A 2-month-old girl presents to the pediatric outpatient clinic with a small mass inferior to her right medial canthus (Fig 1). The area was noted to be slightly raised at birth but has become more apparent following an episode of coldlike symptoms at 1 month of age. The lesion increases in size, develops a bluish hue, and becomes more prominent with crying. There is no fever, eyelid edema, ocular discharge, conjunctival injection, or respiratory distress. The infant has prominent veins on her right upper eyelid that are unchanged since birth. The patient was born at 39 weeks’ and 2 days’ gestation via vaginal delivery to a 33-year-old woman with a history of bipolar disorder. The pregnancy was complicated by tobacco and marijuana use. Prenatal medications included a multivitamin, cyclobenzaprine, promethazine, famotidine, loratadine, and hydroxyzine. The infant is growing and developing well. There is no significant family history.

Figure 1.

Blue nodule inferior to right medial canthus. Nevus simplex on glabella.

On physical examination, the girl is alert, active, and well-appearing with normal vital signs. Inferior to her right medial canthus is a well-demarcated, compressible, nontender violaceous nodule ∼1 × 1 cm in size, with an overlying superficial telangiectasia. There is no bleeding, ulceration, thrills, or warmth of the nodule. Extraocular movements are intact, red reflex is symmetric bilaterally, and there is no conjunctival injection, tearing, or discharge. On the right upper eyelid are prominent veins.

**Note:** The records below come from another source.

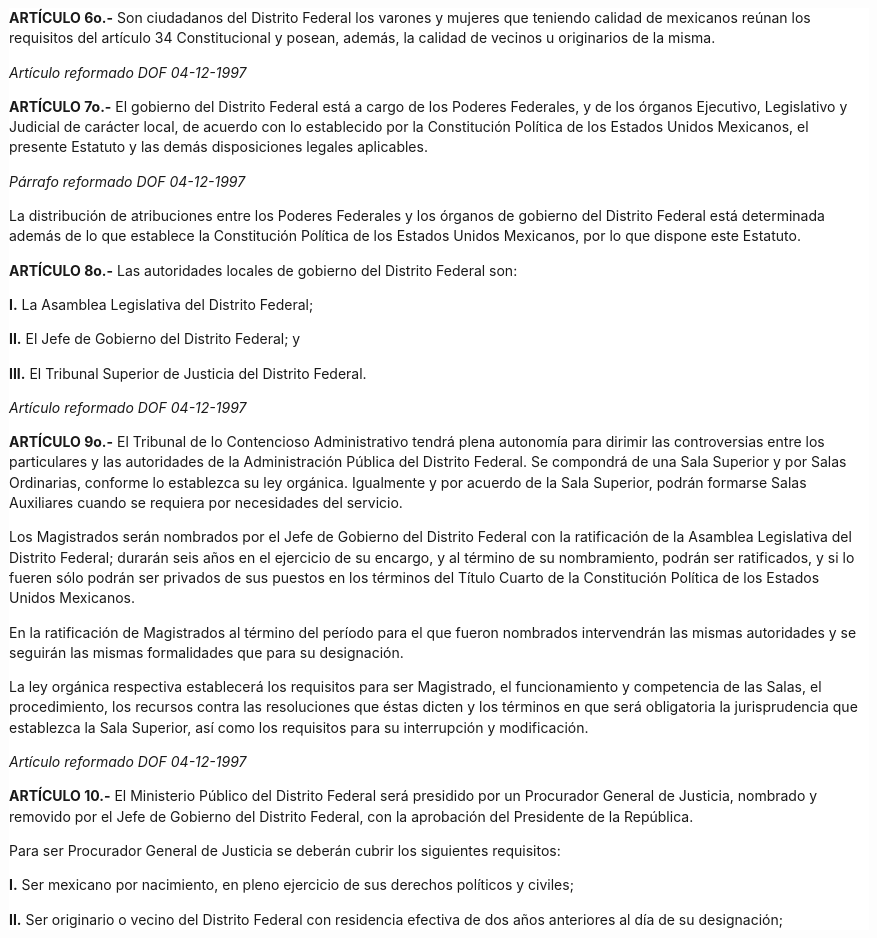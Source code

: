 **ARTÍCULO 6o.-** Son ciudadanos del Distrito Federal los varones y mujeres que teniendo calidad de mexicanos reúnan los requisitos del artículo 34 Constitucional y posean, además, la calidad de vecinos u originarios de la misma.

*Artículo reformado DOF 04-12-1997*

**ARTÍCULO 7o.-** El gobierno del Distrito Federal está a cargo de los Poderes Federales, y de los órganos Ejecutivo, Legislativo y Judicial de carácter local, de acuerdo con lo establecido por la Constitución Política de los Estados Unidos Mexicanos, el presente Estatuto y las demás disposiciones legales aplicables.

*Párrafo reformado DOF 04-12-1997*

La distribución de atribuciones entre los Poderes Federales y los órganos de gobierno del Distrito Federal está determinada además de lo que establece la Constitución Política de los Estados Unidos Mexicanos, por lo que dispone este Estatuto.

**ARTÍCULO 8o.-** Las autoridades locales de gobierno del Distrito Federal son:

**I.** La Asamblea Legislativa del Distrito Federal;

**II.** El Jefe de Gobierno del Distrito Federal; y

**III.** El Tribunal Superior de Justicia del Distrito Federal.

*Artículo reformado DOF 04-12-1997*

**ARTÍCULO 9o.-** El Tribunal de lo Contencioso Administrativo tendrá plena autonomía para dirimir las controversias entre los particulares y las autoridades de la Administración Pública del Distrito Federal. Se compondrá de una Sala Superior y por Salas Ordinarias, conforme lo establezca su ley orgánica. Igualmente y por acuerdo de la Sala Superior, podrán formarse Salas Auxiliares cuando se requiera por necesidades del servicio.

Los Magistrados serán nombrados por el Jefe de Gobierno del Distrito Federal con la ratificación de la Asamblea Legislativa del Distrito Federal; durarán seis años en el ejercicio de su encargo, y al término de su nombramiento, podrán ser ratificados, y si lo fueren sólo podrán ser privados de sus puestos en los términos del Título Cuarto de la Constitución Política de los Estados Unidos Mexicanos.

En la ratificación de Magistrados al término del período para el que fueron nombrados intervendrán las mismas autoridades y se seguirán las mismas formalidades que para su designación.

La ley orgánica respectiva establecerá los requisitos para ser Magistrado, el funcionamiento y competencia de las Salas, el procedimiento, los recursos contra las resoluciones que éstas dicten y los términos en que será obligatoria la jurisprudencia que establezca la Sala Superior, así como los requisitos para su interrupción y modificación.

*Artículo reformado DOF 04-12-1997*

**ARTÍCULO 10.-** El Ministerio Público del Distrito Federal será presidido por un Procurador General de Justicia, nombrado y removido por el Jefe de Gobierno del Distrito Federal, con la aprobación del Presidente de la República.

Para ser Procurador General de Justicia se deberán cubrir los siguientes requisitos:

**I.** Ser mexicano por nacimiento, en pleno ejercicio de sus derechos políticos y civiles;

**II.** Ser originario o vecino del Distrito Federal con residencia efectiva de dos años anteriores al día de su designación;
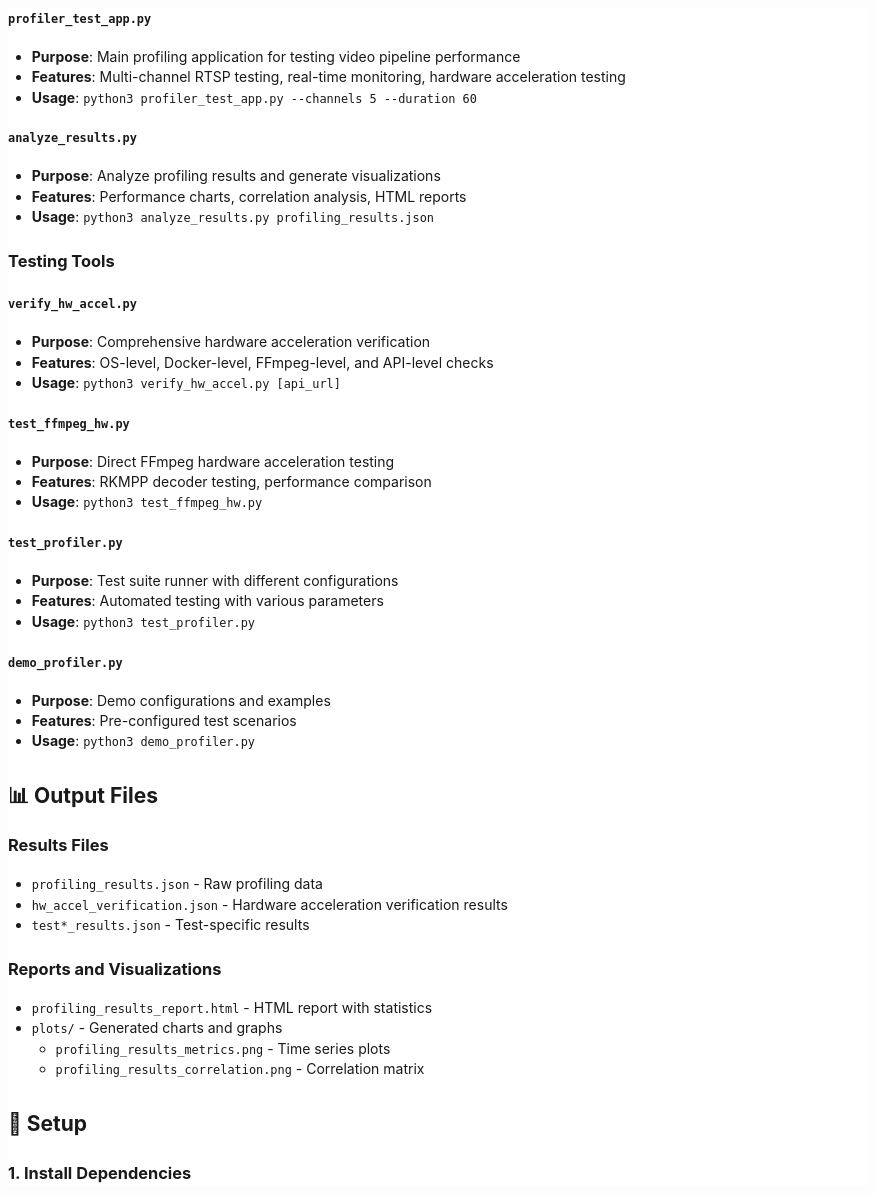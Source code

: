#### `profiler_test_app.py`
- **Purpose**: Main profiling application for testing video pipeline performance
- **Features**: Multi-channel RTSP testing, real-time monitoring, hardware acceleration testing
- **Usage**: `python3 profiler_test_app.py --channels 5 --duration 60`

#### `analyze_results.py`
- **Purpose**: Analyze profiling results and generate visualizations
- **Features**: Performance charts, correlation analysis, HTML reports
- **Usage**: `python3 analyze_results.py profiling_results.json`

### Testing Tools

#### `verify_hw_accel.py`
- **Purpose**: Comprehensive hardware acceleration verification
- **Features**: OS-level, Docker-level, FFmpeg-level, and API-level checks
- **Usage**: `python3 verify_hw_accel.py [api_url]`

#### `test_ffmpeg_hw.py`
- **Purpose**: Direct FFmpeg hardware acceleration testing
- **Features**: RKMPP decoder testing, performance comparison
- **Usage**: `python3 test_ffmpeg_hw.py`

#### `test_profiler.py`
- **Purpose**: Test suite runner with different configurations
- **Features**: Automated testing with various parameters
- **Usage**: `python3 test_profiler.py`

#### `demo_profiler.py`
- **Purpose**: Demo configurations and examples
- **Features**: Pre-configured test scenarios
- **Usage**: `python3 demo_profiler.py`

## 📊 Output Files

### Results Files
- `profiling_results.json` - Raw profiling data
- `hw_accel_verification.json` - Hardware acceleration verification results
- `test*_results.json` - Test-specific results

### Reports and Visualizations
- `profiling_results_report.html` - HTML report with statistics
- `plots/` - Generated charts and graphs
  - `profiling_results_metrics.png` - Time series plots
  - `profiling_results_correlation.png` - Correlation matrix

## 🔧 Setup

### 1. Install Dependencies
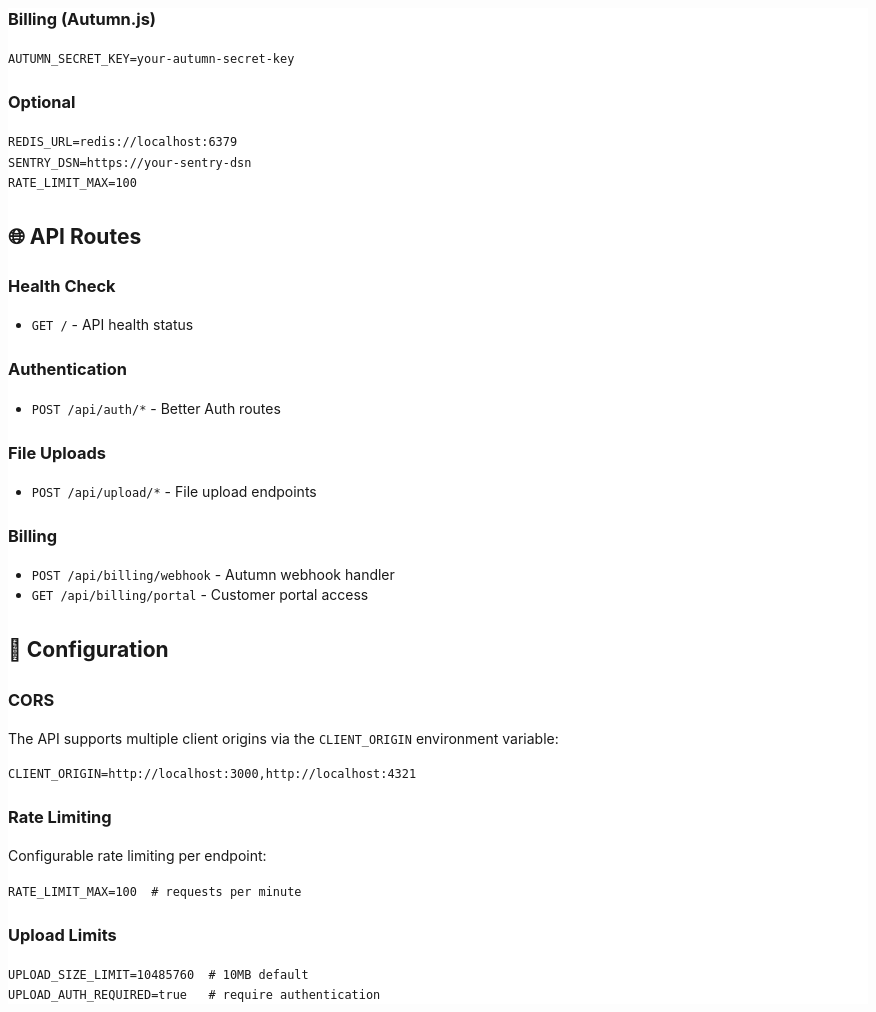 ### Billing (Autumn.js)

```env
AUTUMN_SECRET_KEY=your-autumn-secret-key
```

### Optional

```env
REDIS_URL=redis://localhost:6379
SENTRY_DSN=https://your-sentry-dsn
RATE_LIMIT_MAX=100
```

## 🌐 API Routes

### Health Check

- `GET /` - API health status

### Authentication

- `POST /api/auth/*` - Better Auth routes

### File Uploads

- `POST /api/upload/*` - File upload endpoints

### Billing

- `POST /api/billing/webhook` - Autumn webhook handler
- `GET /api/billing/portal` - Customer portal access

## 🔧 Configuration

### CORS

The API supports multiple client origins via the `CLIENT_ORIGIN` environment variable:

```env
CLIENT_ORIGIN=http://localhost:3000,http://localhost:4321
```

### Rate Limiting

Configurable rate limiting per endpoint:

```env
RATE_LIMIT_MAX=100  # requests per minute
```

### Upload Limits

```env
UPLOAD_SIZE_LIMIT=10485760  # 10MB default
UPLOAD_AUTH_REQUIRED=true   # require authentication
```
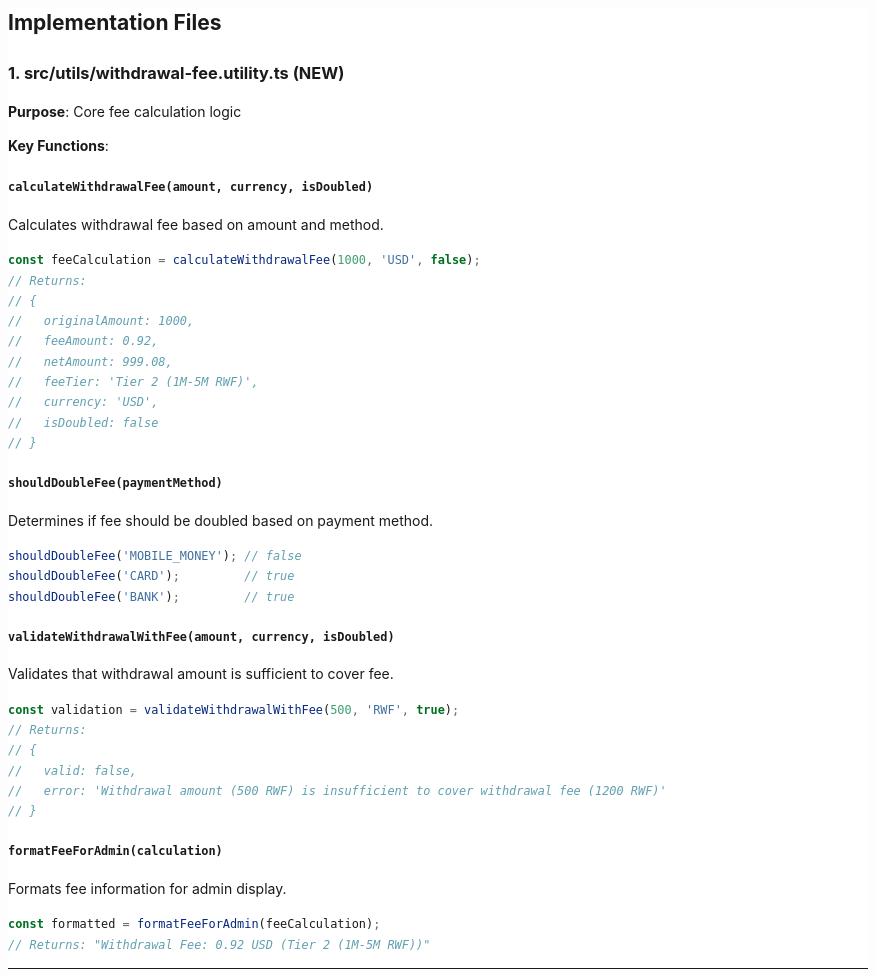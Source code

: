 
## Implementation Files

### 1. src/utils/withdrawal-fee.utility.ts (NEW)
**Purpose**: Core fee calculation logic

**Key Functions**:

#### `calculateWithdrawalFee(amount, currency, isDoubled)`
Calculates withdrawal fee based on amount and method.

```typescript
const feeCalculation = calculateWithdrawalFee(1000, 'USD', false);
// Returns:
// {
//   originalAmount: 1000,
//   feeAmount: 0.92,
//   netAmount: 999.08,
//   feeTier: 'Tier 2 (1M-5M RWF)',
//   currency: 'USD',
//   isDoubled: false
// }
```

#### `shouldDoubleFee(paymentMethod)`
Determines if fee should be doubled based on payment method.

```typescript
shouldDoubleFee('MOBILE_MONEY'); // false
shouldDoubleFee('CARD');         // true
shouldDoubleFee('BANK');         // true
```

#### `validateWithdrawalWithFee(amount, currency, isDoubled)`
Validates that withdrawal amount is sufficient to cover fee.

```typescript
const validation = validateWithdrawalWithFee(500, 'RWF', true);
// Returns:
// {
//   valid: false,
//   error: 'Withdrawal amount (500 RWF) is insufficient to cover withdrawal fee (1200 RWF)'
// }
```

#### `formatFeeForAdmin(calculation)`
Formats fee information for admin display.

```typescript
const formatted = formatFeeForAdmin(feeCalculation);
// Returns: "Withdrawal Fee: 0.92 USD (Tier 2 (1M-5M RWF))"
```

---
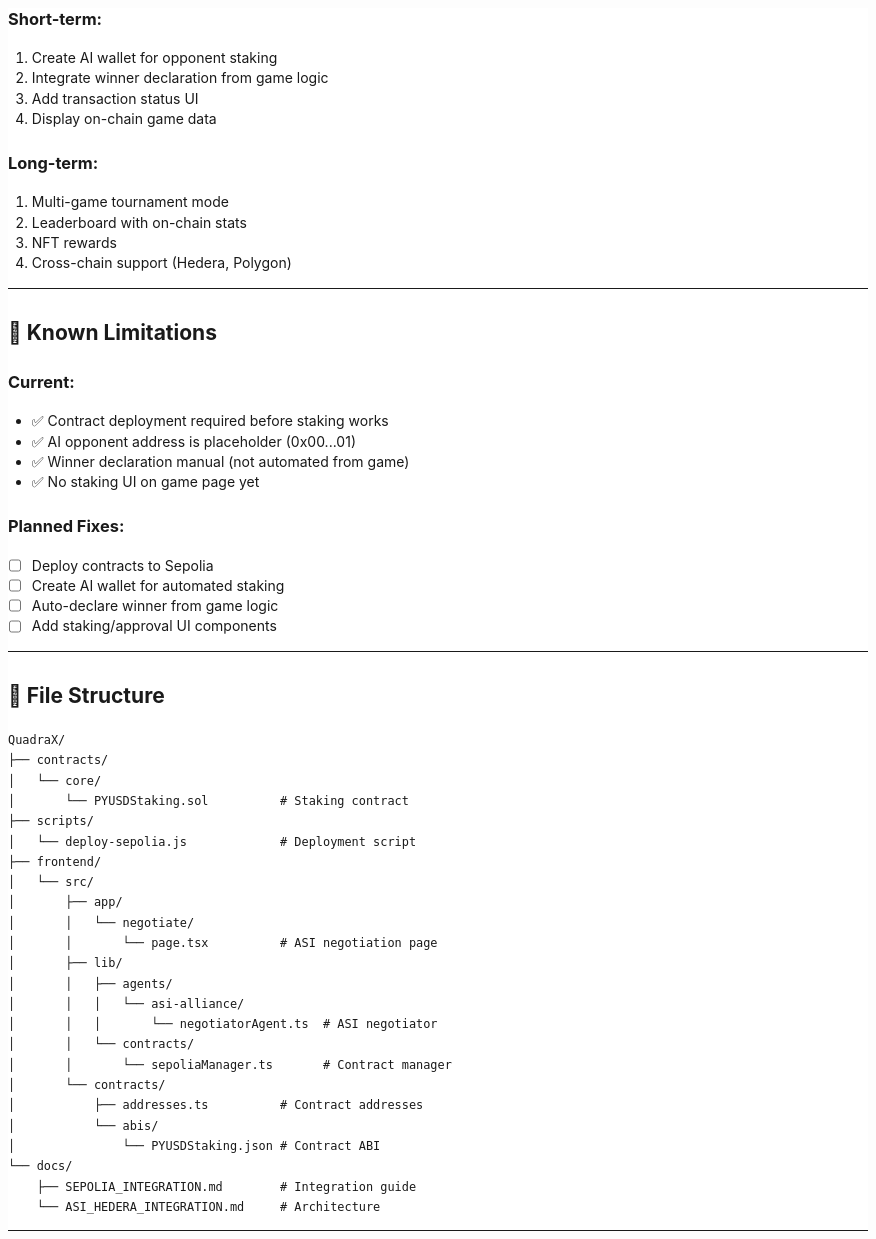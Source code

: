 ### Short-term:
1. Create AI wallet for opponent staking
2. Integrate winner declaration from game logic
3. Add transaction status UI
4. Display on-chain game data

### Long-term:
1. Multi-game tournament mode
2. Leaderboard with on-chain stats
3. NFT rewards
4. Cross-chain support (Hedera, Polygon)

---

## 🐛 Known Limitations

### Current:
- ✅ Contract deployment required before staking works
- ✅ AI opponent address is placeholder (0x00...01)
- ✅ Winner declaration manual (not automated from game)
- ✅ No staking UI on game page yet

### Planned Fixes:
- [ ] Deploy contracts to Sepolia
- [ ] Create AI wallet for automated staking
- [ ] Auto-declare winner from game logic
- [ ] Add staking/approval UI components

---

## 📁 File Structure

```
QuadraX/
├── contracts/
│   └── core/
│       └── PYUSDStaking.sol          # Staking contract
├── scripts/
│   └── deploy-sepolia.js             # Deployment script
├── frontend/
│   └── src/
│       ├── app/
│       │   └── negotiate/
│       │       └── page.tsx          # ASI negotiation page
│       ├── lib/
│       │   ├── agents/
│       │   │   └── asi-alliance/
│       │   │       └── negotiatorAgent.ts  # ASI negotiator
│       │   └── contracts/
│       │       └── sepoliaManager.ts       # Contract manager
│       └── contracts/
│           ├── addresses.ts          # Contract addresses
│           └── abis/
│               └── PYUSDStaking.json # Contract ABI
└── docs/
    ├── SEPOLIA_INTEGRATION.md        # Integration guide
    └── ASI_HEDERA_INTEGRATION.md     # Architecture
```

---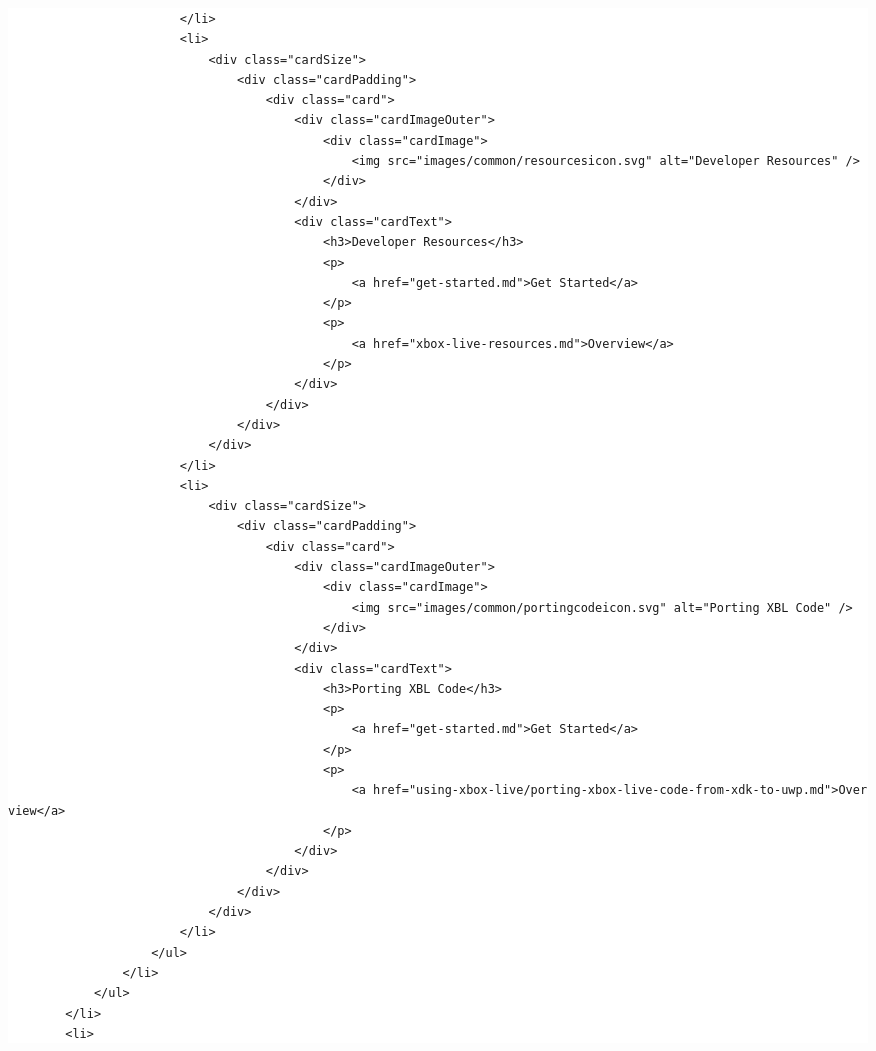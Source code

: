                             </li>
                            <li>
                                <div class="cardSize">
                                    <div class="cardPadding">
                                        <div class="card">
                                            <div class="cardImageOuter">
                                                <div class="cardImage">
                                                    <img src="images/common/resourcesicon.svg" alt="Developer Resources" />
                                                </div>
                                            </div>
                                            <div class="cardText">
                                                <h3>Developer Resources</h3>
                                                <p>
                                                    <a href="get-started.md">Get Started</a>
                                                </p>
                                                <p>
                                                    <a href="xbox-live-resources.md">Overview</a>
                                                </p>
                                            </div>
                                        </div>
                                    </div>
                                </div>
                            </li>
                            <li>
                                <div class="cardSize">
                                    <div class="cardPadding">
                                        <div class="card">
                                            <div class="cardImageOuter">
                                                <div class="cardImage">
                                                    <img src="images/common/portingcodeicon.svg" alt="Porting XBL Code" />
                                                </div>
                                            </div>
                                            <div class="cardText">
                                                <h3>Porting XBL Code</h3>
                                                <p>
                                                    <a href="get-started.md">Get Started</a>
                                                </p>
                                                <p>
                                                    <a href="using-xbox-live/porting-xbox-live-code-from-xdk-to-uwp.md">Overview</a>
                                                </p>
                                            </div>
                                        </div>
                                    </div>
                                </div>
                            </li>
                        </ul>
                    </li>
                </ul>
            </li>
            <li>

On the glabella and bilateral upper eyelids are erythematous, blanching macules consistent with a nevus simplex. All other physical examination findings are normal.


A diagnosis of a localized, deep infantile hemangioma (IH) is made based on clinical examination. A deep IH located inferior to the medial canthus can be difficult to distinguish clinically from other causes of periorbital masses. However, the blue hue, overlying telangiectasia, and proliferation …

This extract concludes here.